The grant will pay students' stipends and living expenses for a 10-week period, Carpenter said. Students from school psychology, family health nursing, communication disorders and special education will be involved. Faculty in those disciplines will help guide students through the research experience, she said. In addition to Carpenter and Frankenberger, Dr. Elaine Wendt of family health nursing and Dr. Vicki Snider of special education will work with the project.
"The idea is not to have student simply take classes and put in their hours," Carpenter said. "This is to be a focused, integrated research experience for a group of undergraduate students in the summer. We'll be asking questions that cut across the disciplines."

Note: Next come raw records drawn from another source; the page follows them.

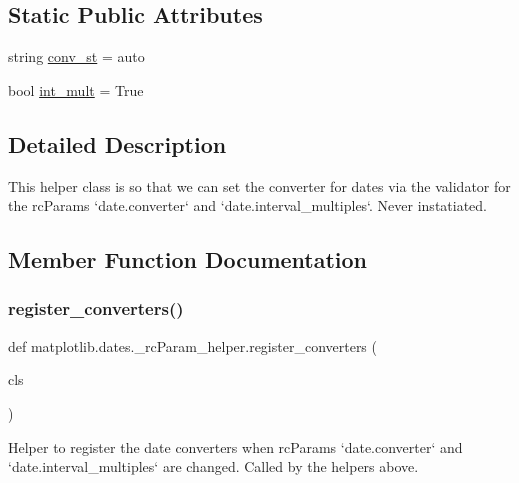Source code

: \subsection*{Static Public Attributes}
\begin{DoxyCompactItemize}
\item 
string \hyperlink{classmatplotlib_1_1dates_1_1__rcParam__helper_aa854e476e9cbe0509e4b7f32240085d3}{conv\+\_\+st} = \textquotesingle{}auto\textquotesingle{}
\item 
bool \hyperlink{classmatplotlib_1_1dates_1_1__rcParam__helper_a2d0b53418e2c29e1c9b1aecc822ab0ed}{int\+\_\+mult} = True
\end{DoxyCompactItemize}


\subsection{Detailed Description}
\begin{DoxyVerb}This helper class is so that we can set the converter for dates
via the validator for the rcParams `date.converter` and
`date.interval_multiples`.  Never instatiated.
\end{DoxyVerb}
 

\subsection{Member Function Documentation}
\mbox{\label{classmatplotlib_1_1dates_1_1__rcParam__helper_a91a32fcafabc32786502b84ba6fc551b}} 
\subsubsection{\texorpdfstring{register\+\_\+converters()}{register\_converters()}}
{\footnotesize\ttfamily def matplotlib.\+dates.\+\_\+rc\+Param\+\_\+helper.\+register\+\_\+converters (\begin{DoxyParamCaption}\item[{}]{cls }\end{DoxyParamCaption})}

\begin{DoxyVerb}Helper to register the date converters when rcParams `date.converter`
and `date.interval_multiples` are changed.  Called by the helpers
above.
\end{DoxyVerb}
 \mbox{\label{classmatplotlib_1_1dates_1_1__rcParam__helper_aa015b257d7d97f5ba6202d80f83df446}}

While the summer will be spent gathering information and determining methodology, data collection and analysis will continue throughout the 1999-00 academic year, Carpenter said. Students will continue to participate in the project via directed studies, she said, adding that projects will be completed in the spring so students can present the findings at the NCUR's annual conference and at UW-Eau Claire's annual Student Research Day.
HDC researchers have developed survey instruments that have been used to identify factors related to the increasingly controversial issue of the widespread treatment of children with psychoactive medications. In this project, researchers will use these factors to measure school professionals' knowledge of and attitudes toward the use, misuse, efficacy and side effects of the medications.

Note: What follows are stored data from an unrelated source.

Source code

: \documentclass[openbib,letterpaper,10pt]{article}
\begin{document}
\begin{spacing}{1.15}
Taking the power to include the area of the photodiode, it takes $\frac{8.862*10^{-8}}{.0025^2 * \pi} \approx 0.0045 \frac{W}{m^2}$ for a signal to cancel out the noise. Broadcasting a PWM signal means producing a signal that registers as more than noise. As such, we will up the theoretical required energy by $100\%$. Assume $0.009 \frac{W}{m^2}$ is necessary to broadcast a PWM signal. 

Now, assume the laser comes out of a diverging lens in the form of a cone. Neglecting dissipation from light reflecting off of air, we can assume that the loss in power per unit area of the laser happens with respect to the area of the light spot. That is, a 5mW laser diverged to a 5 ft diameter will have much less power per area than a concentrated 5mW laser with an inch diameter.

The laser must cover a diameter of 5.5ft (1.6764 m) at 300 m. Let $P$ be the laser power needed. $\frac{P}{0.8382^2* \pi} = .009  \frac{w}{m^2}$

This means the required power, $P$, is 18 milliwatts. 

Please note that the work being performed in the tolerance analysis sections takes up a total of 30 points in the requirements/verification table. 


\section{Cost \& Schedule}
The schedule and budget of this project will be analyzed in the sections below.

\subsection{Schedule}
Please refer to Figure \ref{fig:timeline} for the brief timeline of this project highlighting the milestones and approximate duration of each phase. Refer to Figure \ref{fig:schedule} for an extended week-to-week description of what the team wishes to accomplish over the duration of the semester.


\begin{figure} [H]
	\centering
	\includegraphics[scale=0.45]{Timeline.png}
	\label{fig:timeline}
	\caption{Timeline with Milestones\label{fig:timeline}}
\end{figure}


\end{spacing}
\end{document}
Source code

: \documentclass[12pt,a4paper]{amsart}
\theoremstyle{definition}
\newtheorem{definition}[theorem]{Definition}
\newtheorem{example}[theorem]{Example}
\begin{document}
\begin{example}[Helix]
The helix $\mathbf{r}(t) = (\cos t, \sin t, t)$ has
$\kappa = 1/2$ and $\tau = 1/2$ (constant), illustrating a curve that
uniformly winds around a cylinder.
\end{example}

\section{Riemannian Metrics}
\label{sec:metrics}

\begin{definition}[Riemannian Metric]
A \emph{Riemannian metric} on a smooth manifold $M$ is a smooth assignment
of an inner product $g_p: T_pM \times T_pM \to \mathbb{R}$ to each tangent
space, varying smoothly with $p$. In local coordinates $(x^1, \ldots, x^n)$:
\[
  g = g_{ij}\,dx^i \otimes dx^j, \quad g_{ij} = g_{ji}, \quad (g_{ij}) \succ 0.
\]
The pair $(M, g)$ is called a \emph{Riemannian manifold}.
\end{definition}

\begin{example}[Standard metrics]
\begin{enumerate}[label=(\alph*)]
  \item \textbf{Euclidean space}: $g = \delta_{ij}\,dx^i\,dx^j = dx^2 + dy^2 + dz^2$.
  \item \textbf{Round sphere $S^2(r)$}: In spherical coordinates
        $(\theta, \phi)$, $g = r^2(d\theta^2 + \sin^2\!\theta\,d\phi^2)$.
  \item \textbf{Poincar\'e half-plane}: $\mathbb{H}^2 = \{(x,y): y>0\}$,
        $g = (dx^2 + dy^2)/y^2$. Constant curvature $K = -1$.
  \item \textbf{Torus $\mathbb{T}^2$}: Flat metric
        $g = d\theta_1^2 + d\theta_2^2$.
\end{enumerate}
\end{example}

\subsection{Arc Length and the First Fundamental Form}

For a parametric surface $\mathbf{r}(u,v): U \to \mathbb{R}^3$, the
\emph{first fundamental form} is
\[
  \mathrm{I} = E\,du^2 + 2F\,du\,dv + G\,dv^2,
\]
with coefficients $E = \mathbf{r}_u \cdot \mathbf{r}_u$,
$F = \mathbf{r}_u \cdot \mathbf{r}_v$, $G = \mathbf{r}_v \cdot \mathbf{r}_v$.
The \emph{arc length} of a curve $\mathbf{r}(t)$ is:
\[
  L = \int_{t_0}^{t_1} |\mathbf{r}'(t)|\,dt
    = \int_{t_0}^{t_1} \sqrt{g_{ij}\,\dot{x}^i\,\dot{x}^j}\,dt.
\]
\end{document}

For example, while school nurses are at the center of the school medication controversy, little is known about their attitudes and insights relating to this topic. In this project, researchers will ask school nurses about their observations of the rate of increase in medication use in the schools. Also, nurses will be asked questions about the achievement, behavioral, social-peer, and social-teacher effects of the medications on students in the classrooms. Other topic areas will include the side effects of such medications, as well as nurses' observations related to the increasing problem of students selling and giving away their medication.
The second project will focus on factors that predict continued use of stimulant medication by Lac du Flambeau children and use with AD/HD. The study will extend the results of a collaborative study the HDC is currently conducting with the UW-Madison department of psychiatry investigating factors that influence compliance to treatment with stimulant mediation for adolescents and young adults.

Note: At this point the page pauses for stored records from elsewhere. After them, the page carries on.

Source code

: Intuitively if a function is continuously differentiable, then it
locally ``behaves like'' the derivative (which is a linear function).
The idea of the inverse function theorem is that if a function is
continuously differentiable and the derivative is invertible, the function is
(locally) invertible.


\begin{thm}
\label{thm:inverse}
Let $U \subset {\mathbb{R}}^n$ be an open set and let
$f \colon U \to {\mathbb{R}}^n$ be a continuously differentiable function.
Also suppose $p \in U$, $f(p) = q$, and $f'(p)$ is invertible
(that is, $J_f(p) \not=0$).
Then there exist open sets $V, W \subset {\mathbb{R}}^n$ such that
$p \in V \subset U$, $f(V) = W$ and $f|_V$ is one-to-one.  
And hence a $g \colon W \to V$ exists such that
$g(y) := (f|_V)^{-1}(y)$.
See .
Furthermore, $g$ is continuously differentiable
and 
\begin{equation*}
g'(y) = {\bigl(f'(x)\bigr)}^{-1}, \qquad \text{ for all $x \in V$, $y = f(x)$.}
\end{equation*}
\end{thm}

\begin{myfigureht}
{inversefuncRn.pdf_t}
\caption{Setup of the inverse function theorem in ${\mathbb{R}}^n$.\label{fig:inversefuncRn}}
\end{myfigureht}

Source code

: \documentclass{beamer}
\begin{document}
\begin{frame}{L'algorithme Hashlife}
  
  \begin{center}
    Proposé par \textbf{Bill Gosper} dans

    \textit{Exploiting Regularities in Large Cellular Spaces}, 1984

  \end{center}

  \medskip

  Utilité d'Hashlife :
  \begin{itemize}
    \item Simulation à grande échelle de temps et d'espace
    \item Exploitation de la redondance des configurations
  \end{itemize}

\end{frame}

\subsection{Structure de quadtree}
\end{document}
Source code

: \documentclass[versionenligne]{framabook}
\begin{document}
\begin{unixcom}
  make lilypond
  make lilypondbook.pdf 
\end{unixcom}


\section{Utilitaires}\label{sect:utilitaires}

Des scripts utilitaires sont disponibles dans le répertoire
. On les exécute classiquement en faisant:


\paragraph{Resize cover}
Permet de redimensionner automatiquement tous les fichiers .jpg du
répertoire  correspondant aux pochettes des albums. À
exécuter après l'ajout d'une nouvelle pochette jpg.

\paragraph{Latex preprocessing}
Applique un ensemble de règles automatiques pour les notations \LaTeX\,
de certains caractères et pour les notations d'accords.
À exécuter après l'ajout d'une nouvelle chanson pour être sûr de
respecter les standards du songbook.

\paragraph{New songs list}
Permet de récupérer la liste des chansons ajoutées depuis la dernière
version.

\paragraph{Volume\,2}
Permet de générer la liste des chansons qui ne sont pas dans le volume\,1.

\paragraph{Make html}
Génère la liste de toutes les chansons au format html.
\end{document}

"It's easy when children are young to make sure they take their medications," Carpenter said. "But as adolescents, they start to make those decisions for themselves. Many kids decide to take it and many do not. We want to look at what factors contribute to those decisions."
Youths on Indian reservations have been identified with AD/HD at substantially higher rates than youths who live off the reservations, Carpenter said. "So looking at AD/HD issues with Indian kids will be an important addition to what we know about it and what we know about Indian kids," she said. "It will add important information to our data base."
Having the chance to participate in this type of research as an undergraduate will help students get into graduate schools and more easily work in integrated teams later in their careers, Carpenter said. And with three-day beginning and ending retreats, it also will give students the chance to connect with faculty in a way they might not otherwise experience, she said.
"You can't put a value on what this adds to students' undergraduate experiences," Carpenter said. "The research they'll do is substantial and important to their fields. It's a powerful opportunity. In my view, it's the perfect way to spend a summer. It gets the brain cells clicking. It's exciting."